1. If you love tech, this is a great place. No doubt you'll talk tech (mostly the MSFT stack) from enterprise to consumer - from PCs to phones to Xboxes - from datacenter to desktop. 2. What were GREAT benefits are now VERY GOOD (took a small step down) but still probably better than you'll find at 99% of large corporations. If you've got family - the value of the benefits is even higher. 401k match is nice. 3. Even with it's struggles MSFT is still a cash printing machine. This means if you can keep your nose clean and do reasonable work, you can have a stable job, pay your bills, feed your family, and not worry (too much) about layoffs. The stock you own likely won't tank, but probably won't go up much either. You'll get a bonus each year and some stock.
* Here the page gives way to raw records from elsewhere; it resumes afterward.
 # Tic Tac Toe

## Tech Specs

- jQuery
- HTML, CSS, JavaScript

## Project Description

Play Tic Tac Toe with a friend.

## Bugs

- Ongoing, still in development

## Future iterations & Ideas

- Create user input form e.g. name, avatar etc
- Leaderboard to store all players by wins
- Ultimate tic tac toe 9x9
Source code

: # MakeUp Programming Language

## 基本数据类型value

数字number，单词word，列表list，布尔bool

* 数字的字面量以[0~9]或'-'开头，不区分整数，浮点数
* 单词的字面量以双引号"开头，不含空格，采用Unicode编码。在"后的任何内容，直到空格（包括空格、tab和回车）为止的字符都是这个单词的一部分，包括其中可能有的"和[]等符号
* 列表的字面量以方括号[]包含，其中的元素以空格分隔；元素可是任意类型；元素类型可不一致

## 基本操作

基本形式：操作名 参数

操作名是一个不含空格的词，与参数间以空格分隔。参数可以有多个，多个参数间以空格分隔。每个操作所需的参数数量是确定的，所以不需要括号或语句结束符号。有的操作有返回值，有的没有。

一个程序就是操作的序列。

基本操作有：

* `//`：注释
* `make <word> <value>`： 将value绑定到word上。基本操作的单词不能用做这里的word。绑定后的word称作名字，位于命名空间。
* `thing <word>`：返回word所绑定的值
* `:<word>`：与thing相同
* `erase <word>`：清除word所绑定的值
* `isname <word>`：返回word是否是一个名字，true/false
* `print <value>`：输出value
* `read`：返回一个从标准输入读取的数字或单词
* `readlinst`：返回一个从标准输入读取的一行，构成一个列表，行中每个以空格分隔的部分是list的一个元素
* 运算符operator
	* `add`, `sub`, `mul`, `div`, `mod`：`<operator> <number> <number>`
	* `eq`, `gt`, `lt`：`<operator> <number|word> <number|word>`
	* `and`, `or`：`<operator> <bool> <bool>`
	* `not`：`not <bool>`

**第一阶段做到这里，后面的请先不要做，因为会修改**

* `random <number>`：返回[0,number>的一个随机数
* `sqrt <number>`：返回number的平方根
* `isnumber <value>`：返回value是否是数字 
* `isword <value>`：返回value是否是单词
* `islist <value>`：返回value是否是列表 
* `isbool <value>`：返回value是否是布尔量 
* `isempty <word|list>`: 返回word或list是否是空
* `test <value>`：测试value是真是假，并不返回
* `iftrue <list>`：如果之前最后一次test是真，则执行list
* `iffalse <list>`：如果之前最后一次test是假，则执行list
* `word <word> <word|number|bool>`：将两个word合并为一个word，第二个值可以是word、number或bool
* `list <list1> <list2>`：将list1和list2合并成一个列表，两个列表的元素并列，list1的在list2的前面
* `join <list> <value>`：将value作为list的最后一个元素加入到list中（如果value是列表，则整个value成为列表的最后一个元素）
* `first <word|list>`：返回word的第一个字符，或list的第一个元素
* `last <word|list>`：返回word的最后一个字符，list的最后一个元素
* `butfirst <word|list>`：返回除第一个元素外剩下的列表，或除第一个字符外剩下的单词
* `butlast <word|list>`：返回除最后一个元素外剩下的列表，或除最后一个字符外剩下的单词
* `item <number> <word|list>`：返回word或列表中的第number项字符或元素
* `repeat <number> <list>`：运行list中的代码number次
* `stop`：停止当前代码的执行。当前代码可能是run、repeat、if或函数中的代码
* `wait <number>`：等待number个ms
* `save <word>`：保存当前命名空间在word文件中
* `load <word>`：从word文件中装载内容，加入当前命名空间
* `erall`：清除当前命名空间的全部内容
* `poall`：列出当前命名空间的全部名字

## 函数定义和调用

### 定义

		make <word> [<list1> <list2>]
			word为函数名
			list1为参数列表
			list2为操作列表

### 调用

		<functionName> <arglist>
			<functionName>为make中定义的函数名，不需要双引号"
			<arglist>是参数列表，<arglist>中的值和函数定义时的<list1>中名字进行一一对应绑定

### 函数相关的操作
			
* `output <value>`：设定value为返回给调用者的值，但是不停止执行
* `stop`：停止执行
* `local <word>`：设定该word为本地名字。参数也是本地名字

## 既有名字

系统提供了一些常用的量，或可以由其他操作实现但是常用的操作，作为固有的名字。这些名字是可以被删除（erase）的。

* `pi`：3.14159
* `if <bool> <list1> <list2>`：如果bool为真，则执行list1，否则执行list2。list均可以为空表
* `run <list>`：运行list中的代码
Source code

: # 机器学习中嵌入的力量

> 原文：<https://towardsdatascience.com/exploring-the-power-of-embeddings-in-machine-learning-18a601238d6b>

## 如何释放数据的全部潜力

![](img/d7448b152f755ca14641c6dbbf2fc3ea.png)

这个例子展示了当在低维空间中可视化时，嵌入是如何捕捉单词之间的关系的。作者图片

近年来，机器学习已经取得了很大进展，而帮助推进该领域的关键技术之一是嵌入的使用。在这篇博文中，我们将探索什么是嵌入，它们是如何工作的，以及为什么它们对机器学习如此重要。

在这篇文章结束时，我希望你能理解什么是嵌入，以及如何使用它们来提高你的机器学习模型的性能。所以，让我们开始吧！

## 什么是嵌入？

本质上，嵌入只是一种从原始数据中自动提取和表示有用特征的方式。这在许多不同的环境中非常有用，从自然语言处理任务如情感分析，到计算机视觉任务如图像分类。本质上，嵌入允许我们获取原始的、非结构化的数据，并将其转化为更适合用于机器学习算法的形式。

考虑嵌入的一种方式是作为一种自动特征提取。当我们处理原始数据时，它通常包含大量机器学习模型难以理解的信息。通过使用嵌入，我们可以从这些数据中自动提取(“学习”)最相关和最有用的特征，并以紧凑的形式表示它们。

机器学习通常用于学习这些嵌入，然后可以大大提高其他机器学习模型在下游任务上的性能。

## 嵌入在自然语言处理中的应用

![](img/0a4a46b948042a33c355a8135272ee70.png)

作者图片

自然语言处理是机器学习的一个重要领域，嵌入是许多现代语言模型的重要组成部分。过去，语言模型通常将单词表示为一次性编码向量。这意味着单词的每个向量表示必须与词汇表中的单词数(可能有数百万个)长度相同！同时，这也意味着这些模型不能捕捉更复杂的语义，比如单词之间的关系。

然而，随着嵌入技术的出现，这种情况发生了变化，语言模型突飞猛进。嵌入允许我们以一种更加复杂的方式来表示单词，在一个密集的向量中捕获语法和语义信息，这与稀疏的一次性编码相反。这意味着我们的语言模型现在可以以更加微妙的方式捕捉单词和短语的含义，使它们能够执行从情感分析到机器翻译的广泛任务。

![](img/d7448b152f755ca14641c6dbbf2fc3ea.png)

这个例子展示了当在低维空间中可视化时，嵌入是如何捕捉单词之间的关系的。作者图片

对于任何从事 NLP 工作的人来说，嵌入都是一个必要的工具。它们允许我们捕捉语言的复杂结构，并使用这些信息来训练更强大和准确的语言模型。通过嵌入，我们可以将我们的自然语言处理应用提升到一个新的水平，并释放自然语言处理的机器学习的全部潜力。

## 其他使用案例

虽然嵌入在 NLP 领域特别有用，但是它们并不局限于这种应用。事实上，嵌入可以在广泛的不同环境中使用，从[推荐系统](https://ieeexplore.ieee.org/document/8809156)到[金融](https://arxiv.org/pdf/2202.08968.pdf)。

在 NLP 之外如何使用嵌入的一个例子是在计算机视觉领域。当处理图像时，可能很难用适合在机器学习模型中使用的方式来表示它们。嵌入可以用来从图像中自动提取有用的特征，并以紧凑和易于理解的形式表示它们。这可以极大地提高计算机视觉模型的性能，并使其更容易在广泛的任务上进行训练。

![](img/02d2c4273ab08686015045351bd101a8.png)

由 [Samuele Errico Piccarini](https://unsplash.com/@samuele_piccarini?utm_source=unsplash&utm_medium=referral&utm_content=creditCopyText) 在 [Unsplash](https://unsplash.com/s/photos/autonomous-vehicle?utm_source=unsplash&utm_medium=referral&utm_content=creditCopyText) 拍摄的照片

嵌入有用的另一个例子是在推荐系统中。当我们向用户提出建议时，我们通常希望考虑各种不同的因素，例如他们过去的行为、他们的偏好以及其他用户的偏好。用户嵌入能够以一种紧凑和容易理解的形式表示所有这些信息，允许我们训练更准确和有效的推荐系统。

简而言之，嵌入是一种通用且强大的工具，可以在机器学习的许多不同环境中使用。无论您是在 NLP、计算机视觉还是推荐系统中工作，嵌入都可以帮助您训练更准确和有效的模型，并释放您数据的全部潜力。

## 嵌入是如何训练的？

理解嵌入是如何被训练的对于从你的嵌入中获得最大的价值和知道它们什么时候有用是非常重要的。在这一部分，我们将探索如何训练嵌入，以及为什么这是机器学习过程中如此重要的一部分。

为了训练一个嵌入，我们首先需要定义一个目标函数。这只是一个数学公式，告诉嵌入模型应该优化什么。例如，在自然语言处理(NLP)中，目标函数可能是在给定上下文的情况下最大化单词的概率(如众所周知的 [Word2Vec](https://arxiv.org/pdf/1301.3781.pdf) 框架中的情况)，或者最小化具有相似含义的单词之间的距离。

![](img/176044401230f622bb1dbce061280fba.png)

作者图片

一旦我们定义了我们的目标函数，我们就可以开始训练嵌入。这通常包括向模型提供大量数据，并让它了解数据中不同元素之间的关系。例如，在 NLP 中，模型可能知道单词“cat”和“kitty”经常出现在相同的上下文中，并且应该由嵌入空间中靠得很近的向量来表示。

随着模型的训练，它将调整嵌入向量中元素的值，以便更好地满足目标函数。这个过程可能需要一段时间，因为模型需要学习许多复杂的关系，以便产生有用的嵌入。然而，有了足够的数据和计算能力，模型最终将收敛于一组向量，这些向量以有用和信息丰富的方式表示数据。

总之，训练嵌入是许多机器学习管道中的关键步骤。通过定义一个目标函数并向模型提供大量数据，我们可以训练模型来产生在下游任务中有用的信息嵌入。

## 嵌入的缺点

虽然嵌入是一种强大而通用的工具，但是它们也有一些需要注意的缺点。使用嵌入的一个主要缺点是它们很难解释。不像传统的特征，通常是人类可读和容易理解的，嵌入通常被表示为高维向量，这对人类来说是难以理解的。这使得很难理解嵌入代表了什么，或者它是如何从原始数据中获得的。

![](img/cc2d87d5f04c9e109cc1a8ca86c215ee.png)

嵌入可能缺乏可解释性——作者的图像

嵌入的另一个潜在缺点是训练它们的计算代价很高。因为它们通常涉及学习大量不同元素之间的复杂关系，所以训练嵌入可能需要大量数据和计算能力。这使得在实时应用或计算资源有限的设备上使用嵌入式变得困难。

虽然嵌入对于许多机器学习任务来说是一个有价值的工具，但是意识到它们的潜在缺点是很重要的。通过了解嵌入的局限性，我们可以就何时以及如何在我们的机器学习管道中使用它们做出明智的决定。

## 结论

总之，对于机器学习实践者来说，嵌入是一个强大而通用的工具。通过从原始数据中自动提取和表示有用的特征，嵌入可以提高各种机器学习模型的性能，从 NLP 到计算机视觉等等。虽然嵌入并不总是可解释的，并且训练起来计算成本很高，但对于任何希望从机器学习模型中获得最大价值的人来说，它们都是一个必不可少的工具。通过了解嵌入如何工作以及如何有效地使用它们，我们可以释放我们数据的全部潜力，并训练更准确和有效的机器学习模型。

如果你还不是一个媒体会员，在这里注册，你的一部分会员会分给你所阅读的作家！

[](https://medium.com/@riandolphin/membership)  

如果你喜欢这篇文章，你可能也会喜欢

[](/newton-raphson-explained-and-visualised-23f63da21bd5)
It's a decent life if you aren't looking to light the world on fire.

Cons

Brand on Your Resume: After many years of losing market share and struggling to be at the front end of innovation and the fact that there's 90,000 employees, don't think MSFT is necessarily going to be attractive on your resume to more agile and smaller companies. Managing Your Career: Make you say this out loud so it registers - 90,000 employees work there. Double that for vendors. It is VERY hard to "stand out" and move up in the company. Don't expect your manager to be much of an advocate or enabler to help you meet your career goals - they are basically trying to survive the stack rank every year too. Not familiar with the stack rank? Check out the 2012 Vanity Fair article called "Microsoft's Lost Decade".